セールスフォース(CRM)の見通し by ジムクレイマー(2021/12/2)


インベスティング・クラブが保有するセールスフォース(CRM)は、火曜日の閉会後、予想を上回る第3四半期の業績を報告しました。売上高は68億6,000万ドル(前年同期比26%増)となり、予想の67億9,000万ドルを上回りました。また、収益面では、非GAAPベースの1株当たり利益が1.27ドル(前年同期比27%減)となり、コンセンサスの0.92ドルを上回りました。ただし、この業績には、同社の戦略的投資に対する時価評価会計に関連する1株当たり0.28ドルの利益が含まれていることに留意する必要があります。この影響を除いた場合でも、1株当たり0.99ドルという中核的な業績はコンセンサスを上回っています。

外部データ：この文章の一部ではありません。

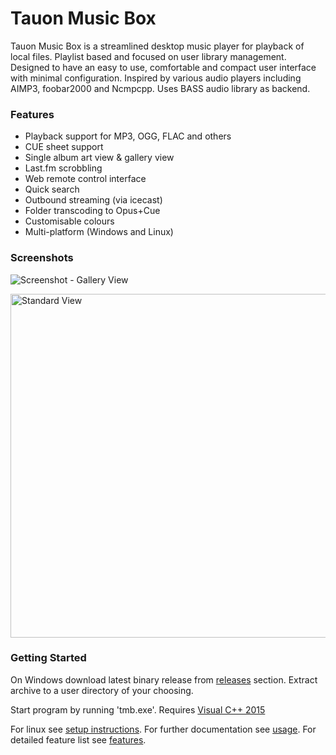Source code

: # Tauon Music Box

Tauon Music Box is a streamlined desktop music player for playback of local files. Playlist based and focused on user library management.
Designed to have an easy to use, comfortable and compact user interface with minimal configuration. Inspired by various audio players including AIMP3, foobar2000 and Ncmpcpp.
Uses BASS audio library as backend.

### Features

  - Playback support for MP3, OGG, FLAC and others
  - CUE sheet support
  - Single album art view & gallery view
  - Last.fm scrobbling
  - Web remote control interface
  - Quick search
  - Outbound streaming (via icecast)
  - Folder transcoding to Opus+Cue
  - Customisable colours
  - Multi-platform (Windows and Linux)

### Screenshots

![Screenshot - Gallery View](https://cloud.githubusercontent.com/assets/17271572/14585603/be1b7442-04ce-11e6-8ccc-df66db4499b6.jpg)

<img src="https://cloud.githubusercontent.com/assets/17271572/14585601/bcf654ce-04ce-11e6-8716-cafa51e66876.jpg" alt="Standard View" width=550px />

### Getting Started

On Windows download latest binary release from [releases](https://github.com/Taiko2k/tauonmb/releases) section.
Extract archive to a user directory of your choosing.

Start program by running 'tmb.exe'. Requires [Visual C++ 2015](https://www.microsoft.com/en-nz/download/details.aspx?id=48145)

For linux see [setup instructions](docs/setup.md). For further documentation see [usage](docs/usage.md). For detailed feature list see [features](docs/features.md).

「発表文の中で、CEOのマーク・ベニオフは、「当四半期も驚異的な業績を達成し、売上高、利益率、キャッシュフローのすべてにおいて力強い成長を遂げました。「すべての企業がデジタルトランスフォーメーションを加速させる中、セールスフォースはこれまで以上に重要かつ戦略的な存在となっています。お客様がパンデミックを乗り越えるのを支援してきたように、私たちは今、お客様をより大きな成長、顧客の成功、健康と安全、そして信頼へと導いています。当社のCustomer 360プラットフォームとSlackの大きな強みを活かして、当社は26年度に売上高500億ドルを達成することができます」と述べています。

さらに、決算発表と同時に、2019年から社長兼最高執行責任者(その前は最高製品責任者)を務めてきたブレット・テイラーが、即日、会社の副会長兼共同CEOに昇格したことも発表しました。

「ベニオフは今回の決定について、「ブレットは驚異的な業界のリーダーであり、当社のお客様に信じられないような成功をもたらし、当社全体のイノベーションを推進することに貢献してきました。「彼は長年にわたり私の信頼できる友人であり、彼を共同CEOに迎えることができてこの上なく幸せです。私たちは新しい世界にいて、セールスフォースはお客様にとってかつてないほど重要で戦略的な存在になっています。ブレットと私は、信頼、カスタマーサクセス、イノベーション、そして全員の平等という共通の価値観を大切にしながら、セールスフォースを次の章へと導いていきます」と述べています。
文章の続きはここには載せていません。